Growing up in Cali we frequented a bagel joint called Phil A Bagel. It was the greatest. The bagels were soft and had toppings on both sides. They were like heaven. I never knew that there could be such a thing as a bad bagel. Then I moved to Morris, IL and my world was rocked, there were no bagels. None. Sure, I was probably wrong for thinking that a rural town in the midwest would have the delicious breakfast treat of the Chosen. As far as I know there was only one Jewish family in Morris and for some selfish reason they didn't run a bagel shop. Jerks. It was a bad situation and I was forced into accepting mediocrity or worse when it came to bagels. 

When I lived in Chicago I found, with some help, a couple of places that made good bagels.
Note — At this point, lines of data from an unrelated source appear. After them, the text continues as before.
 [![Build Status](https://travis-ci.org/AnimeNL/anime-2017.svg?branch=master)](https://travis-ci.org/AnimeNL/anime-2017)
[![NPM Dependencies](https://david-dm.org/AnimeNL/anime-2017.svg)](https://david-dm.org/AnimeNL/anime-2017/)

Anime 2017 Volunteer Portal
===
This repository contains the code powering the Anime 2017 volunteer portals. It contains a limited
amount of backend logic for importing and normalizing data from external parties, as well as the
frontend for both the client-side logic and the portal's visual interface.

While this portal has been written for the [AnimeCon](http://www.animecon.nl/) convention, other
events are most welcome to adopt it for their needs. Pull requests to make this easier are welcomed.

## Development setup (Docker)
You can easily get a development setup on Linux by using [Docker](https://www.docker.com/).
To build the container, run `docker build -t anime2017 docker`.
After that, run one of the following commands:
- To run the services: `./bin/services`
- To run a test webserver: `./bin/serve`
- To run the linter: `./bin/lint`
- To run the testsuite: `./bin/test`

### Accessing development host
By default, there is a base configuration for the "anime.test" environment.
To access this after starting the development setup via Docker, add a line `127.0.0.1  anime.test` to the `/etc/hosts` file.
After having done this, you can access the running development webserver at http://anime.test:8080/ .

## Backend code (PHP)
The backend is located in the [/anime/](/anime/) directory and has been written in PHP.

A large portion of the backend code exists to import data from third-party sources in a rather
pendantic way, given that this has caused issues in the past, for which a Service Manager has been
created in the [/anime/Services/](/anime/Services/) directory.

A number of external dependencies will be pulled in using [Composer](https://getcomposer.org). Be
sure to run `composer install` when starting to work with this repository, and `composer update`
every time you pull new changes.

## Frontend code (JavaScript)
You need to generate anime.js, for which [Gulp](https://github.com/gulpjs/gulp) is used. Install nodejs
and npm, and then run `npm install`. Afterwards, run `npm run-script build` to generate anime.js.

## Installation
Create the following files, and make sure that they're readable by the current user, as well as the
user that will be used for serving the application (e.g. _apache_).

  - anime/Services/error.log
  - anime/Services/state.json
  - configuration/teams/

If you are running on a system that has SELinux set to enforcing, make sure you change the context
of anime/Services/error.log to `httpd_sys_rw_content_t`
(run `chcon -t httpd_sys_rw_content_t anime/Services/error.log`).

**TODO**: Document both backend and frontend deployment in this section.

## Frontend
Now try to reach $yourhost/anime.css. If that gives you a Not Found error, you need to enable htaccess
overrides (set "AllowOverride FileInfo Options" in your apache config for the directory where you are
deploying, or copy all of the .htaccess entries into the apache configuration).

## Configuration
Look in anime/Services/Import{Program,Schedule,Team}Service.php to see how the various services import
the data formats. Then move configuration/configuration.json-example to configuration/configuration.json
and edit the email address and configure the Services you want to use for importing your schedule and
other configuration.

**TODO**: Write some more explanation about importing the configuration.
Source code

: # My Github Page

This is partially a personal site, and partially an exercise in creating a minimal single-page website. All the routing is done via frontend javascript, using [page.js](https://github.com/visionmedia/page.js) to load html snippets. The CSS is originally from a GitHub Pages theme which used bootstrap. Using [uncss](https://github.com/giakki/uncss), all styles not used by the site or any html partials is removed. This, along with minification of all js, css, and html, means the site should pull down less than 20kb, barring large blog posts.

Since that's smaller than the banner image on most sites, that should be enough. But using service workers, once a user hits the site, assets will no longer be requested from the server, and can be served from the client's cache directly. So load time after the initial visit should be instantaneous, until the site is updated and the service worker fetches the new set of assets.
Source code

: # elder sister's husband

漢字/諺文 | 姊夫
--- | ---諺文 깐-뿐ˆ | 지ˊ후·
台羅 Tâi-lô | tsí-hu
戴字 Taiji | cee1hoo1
Sadly all of these places were a pain in the ass to get to and Einstein Bros and Dunkin Donuts were so much closer. For years I would justify eating sub standard bagels by mumbling "better than no bagel." In retrospect it was sad how I compromised one of my core values; that bagels should be delicious. 

No longer will I compromise. As I sat here in Jersey City sipping an iced coffee (with ice cubes made of coffee! Holy shit!) and munching on the most delicious everything bagel that has ever been made on this Earth I came to the epiphany that I can't live the way I've been living. I will never settle again. I will only dine on the bagels of superior quality for the rest of my days. When I go out with a real estate agent who rambles on about the schools I will tell them to shut up and give me the lowdown on the bagel scene. When I venture back into the midwest and crave a bagel I will tell my stomach to pull it's head out of it's ass and order biscuits and gravy. And then I will wonder if my stomach has a head and an ass. 

From this day forward all of my bagels will have seeds on both sides. On this day I shall liberate myself from the tyranny and oppression of hard bagels with minimal toppings. I am going to scream out to the world that I will not go quietly into the night! I will not vanish without a fight! I'm going to live on! I'm going to survive! Today I celebrate my Independence Day (from bad bagels)!